» **Exercise materials**
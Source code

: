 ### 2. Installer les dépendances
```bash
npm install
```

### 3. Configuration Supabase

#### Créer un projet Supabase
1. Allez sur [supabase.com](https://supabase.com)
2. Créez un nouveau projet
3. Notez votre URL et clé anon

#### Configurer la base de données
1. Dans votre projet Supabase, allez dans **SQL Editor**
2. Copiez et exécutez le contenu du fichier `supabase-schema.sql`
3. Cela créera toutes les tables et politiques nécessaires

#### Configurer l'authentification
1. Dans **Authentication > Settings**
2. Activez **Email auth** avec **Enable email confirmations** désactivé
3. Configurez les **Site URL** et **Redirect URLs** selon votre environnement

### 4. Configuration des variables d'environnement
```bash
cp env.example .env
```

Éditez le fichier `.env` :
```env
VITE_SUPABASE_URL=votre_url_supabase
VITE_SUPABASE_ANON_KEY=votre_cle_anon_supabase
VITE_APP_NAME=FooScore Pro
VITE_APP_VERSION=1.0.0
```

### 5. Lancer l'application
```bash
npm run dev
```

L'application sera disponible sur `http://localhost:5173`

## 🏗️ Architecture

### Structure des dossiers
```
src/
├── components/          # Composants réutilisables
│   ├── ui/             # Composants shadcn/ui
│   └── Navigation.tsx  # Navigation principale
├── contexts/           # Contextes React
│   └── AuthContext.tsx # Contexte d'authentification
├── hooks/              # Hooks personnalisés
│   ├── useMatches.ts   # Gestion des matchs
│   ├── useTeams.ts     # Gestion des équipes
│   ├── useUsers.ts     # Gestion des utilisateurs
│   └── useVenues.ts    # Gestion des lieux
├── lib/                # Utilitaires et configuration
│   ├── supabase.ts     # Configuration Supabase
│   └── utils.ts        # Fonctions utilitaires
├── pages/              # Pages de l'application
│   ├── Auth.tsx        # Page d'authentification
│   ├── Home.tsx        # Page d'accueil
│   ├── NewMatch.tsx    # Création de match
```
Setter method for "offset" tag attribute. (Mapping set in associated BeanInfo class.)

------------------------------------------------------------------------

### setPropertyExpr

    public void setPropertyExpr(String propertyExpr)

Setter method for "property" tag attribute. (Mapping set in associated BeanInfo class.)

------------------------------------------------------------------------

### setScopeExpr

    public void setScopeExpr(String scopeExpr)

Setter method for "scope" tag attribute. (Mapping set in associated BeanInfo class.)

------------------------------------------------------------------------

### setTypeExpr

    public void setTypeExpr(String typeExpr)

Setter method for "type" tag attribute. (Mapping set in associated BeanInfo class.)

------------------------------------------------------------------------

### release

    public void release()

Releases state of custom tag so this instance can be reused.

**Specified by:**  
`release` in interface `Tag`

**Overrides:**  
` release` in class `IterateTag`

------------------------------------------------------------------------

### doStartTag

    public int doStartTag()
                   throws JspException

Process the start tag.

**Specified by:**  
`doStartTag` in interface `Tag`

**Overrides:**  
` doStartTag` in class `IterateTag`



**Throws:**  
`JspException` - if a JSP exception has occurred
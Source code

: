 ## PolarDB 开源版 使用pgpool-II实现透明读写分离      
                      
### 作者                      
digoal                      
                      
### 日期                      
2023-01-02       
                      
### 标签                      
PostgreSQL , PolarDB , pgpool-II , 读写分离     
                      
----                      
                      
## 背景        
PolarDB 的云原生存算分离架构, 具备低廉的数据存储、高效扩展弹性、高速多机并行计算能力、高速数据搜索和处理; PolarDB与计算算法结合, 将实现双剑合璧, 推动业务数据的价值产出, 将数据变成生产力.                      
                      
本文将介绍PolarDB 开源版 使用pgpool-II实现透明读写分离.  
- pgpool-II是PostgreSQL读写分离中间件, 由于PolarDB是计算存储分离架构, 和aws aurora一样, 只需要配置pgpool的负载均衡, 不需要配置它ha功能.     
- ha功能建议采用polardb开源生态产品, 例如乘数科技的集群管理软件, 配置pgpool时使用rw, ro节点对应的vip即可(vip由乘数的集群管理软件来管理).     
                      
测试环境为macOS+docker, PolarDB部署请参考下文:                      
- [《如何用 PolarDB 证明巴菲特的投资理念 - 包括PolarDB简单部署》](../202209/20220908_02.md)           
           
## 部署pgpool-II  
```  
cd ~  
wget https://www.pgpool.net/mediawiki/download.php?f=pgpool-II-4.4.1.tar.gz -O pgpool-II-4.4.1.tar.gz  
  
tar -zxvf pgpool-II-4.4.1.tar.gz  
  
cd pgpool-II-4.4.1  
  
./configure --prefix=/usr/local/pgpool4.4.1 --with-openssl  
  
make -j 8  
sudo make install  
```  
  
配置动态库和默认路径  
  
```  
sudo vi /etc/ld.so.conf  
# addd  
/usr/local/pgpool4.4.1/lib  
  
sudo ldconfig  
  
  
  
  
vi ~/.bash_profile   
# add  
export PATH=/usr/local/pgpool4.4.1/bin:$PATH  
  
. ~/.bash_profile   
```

» **What is needed**
To complete the exercise, print all of the entries exactly.

» **Answer to this exercise**
Source code

: ### 2. Installer les dépendances
```bash
npm install
```

### 3. Configuration Supabase

#### Créer un projet Supabase
1. Allez sur [supabase.com](https://supabase.com)
2. Créez un nouveau projet
3. Notez votre URL et clé anon

#### Configurer la base de données
1. Dans votre projet Supabase, allez dans **SQL Editor**
2. Copiez et exécutez le contenu du fichier `supabase-schema.sql`
3. Cela créera toutes les tables et politiques nécessaires

#### Configurer l'authentification
1. Dans **Authentication > Settings**
2. Activez **Email auth** avec **Enable email confirmations** désactivé
3. Configurez les **Site URL** et **Redirect URLs** selon votre environnement

### 4. Configuration des variables d'environnement
```bash
cp env.example .env
```

Éditez le fichier `.env` :
```env
VITE_SUPABASE_URL=votre_url_supabase
VITE_SUPABASE_ANON_KEY=votre_cle_anon_supabase
VITE_APP_NAME=FooScore Pro
VITE_APP_VERSION=1.0.0
```

### 5. Lancer l'application
```bash
npm run dev
```

L'application sera disponible sur `http://localhost:5173`

## 🏗️ Architecture

### Structure des dossiers
```
src/
├── components/          # Composants réutilisables
│   ├── ui/             # Composants shadcn/ui
│   └── Navigation.tsx  # Navigation principale
├── contexts/           # Contextes React
│   └── AuthContext.tsx # Contexte d'authentification
├── hooks/              # Hooks personnalisés
│   ├── useMatches.ts   # Gestion des matchs
│   ├── useTeams.ts     # Gestion des équipes
│   ├── useUsers.ts     # Gestion des utilisateurs
│   └── useVenues.ts    # Gestion des lieux
├── lib/                # Utilitaires et configuration
│   ├── supabase.ts     # Configuration Supabase
│   └── utils.ts        # Fonctions utilitaires
├── pages/              # Pages de l'application
│   ├── Auth.tsx        # Page d'authentification
│   ├── Home.tsx        # Page d'accueil
│   ├── NewMatch.tsx    # Création de match
```
Setter method for "offset" tag attribute. (Mapping set in associated BeanInfo class.)

------------------------------------------------------------------------

### setPropertyExpr

    public void setPropertyExpr(String propertyExpr)

Setter method for "property" tag attribute. (Mapping set in associated BeanInfo class.)

------------------------------------------------------------------------

### setScopeExpr

    public void setScopeExpr(String scopeExpr)

Setter method for "scope" tag attribute. (Mapping set in associated BeanInfo class.)

------------------------------------------------------------------------

### setTypeExpr

    public void setTypeExpr(String typeExpr)

Setter method for "type" tag attribute. (Mapping set in associated BeanInfo class.)

------------------------------------------------------------------------

### release

    public void release()

Releases state of custom tag so this instance can be reused.

**Specified by:**  
`release` in interface `Tag`

**Overrides:**  
` release` in class `IterateTag`

------------------------------------------------------------------------

### doStartTag

    public int doStartTag()
                   throws JspException

Process the start tag.

**Specified by:**  
`doStartTag` in interface `Tag`

**Overrides:**  
` doStartTag` in class `IterateTag`



**Throws:**  
`JspException` - if a JSP exception has occurred
Source code

: ## PolarDB 开源版 使用pgpool-II实现透明读写分离      
                      
### 作者                      
digoal                      
                      
### 日期                      
2023-01-02       
                      
### 标签                      
PostgreSQL , PolarDB , pgpool-II , 读写分离     
                      
----                      
                      
## 背景        
PolarDB 的云原生存算分离架构, 具备低廉的数据存储、高效扩展弹性、高速多机并行计算能力、高速数据搜索和处理; PolarDB与计算算法结合, 将实现双剑合璧, 推动业务数据的价值产出, 将数据变成生产力.                      
                      
本文将介绍PolarDB 开源版 使用pgpool-II实现透明读写分离.  
- pgpool-II是PostgreSQL读写分离中间件, 由于PolarDB是计算存储分离架构, 和aws aurora一样, 只需要配置pgpool的负载均衡, 不需要配置它ha功能.     
- ha功能建议采用polardb开源生态产品, 例如乘数科技的集群管理软件, 配置pgpool时使用rw, ro节点对应的vip即可(vip由乘数的集群管理软件来管理).     
                      
测试环境为macOS+docker, PolarDB部署请参考下文:                      
- [《如何用 PolarDB 证明巴菲特的投资理念 - 包括PolarDB简单部署》](../202209/20220908_02.md)           
           
## 部署pgpool-II  
```  
cd ~  
wget https://www.pgpool.net/mediawiki/download.php?f=pgpool-II-4.4.1.tar.gz -O pgpool-II-4.4.1.tar.gz  
  
tar -zxvf pgpool-II-4.4.1.tar.gz  
  
cd pgpool-II-4.4.1  
  
./configure --prefix=/usr/local/pgpool4.4.1 --with-openssl  
  
make -j 8  
sudo make install  
```  
  
配置动态库和默认路径  
  
```  
sudo vi /etc/ld.so.conf  
# addd  
/usr/local/pgpool4.4.1/lib  
  
sudo ldconfig  
  
  
  
  
vi ~/.bash_profile   
# add  
export PATH=/usr/local/pgpool4.4.1/bin:$PATH  
  
. ~/.bash_profile   
```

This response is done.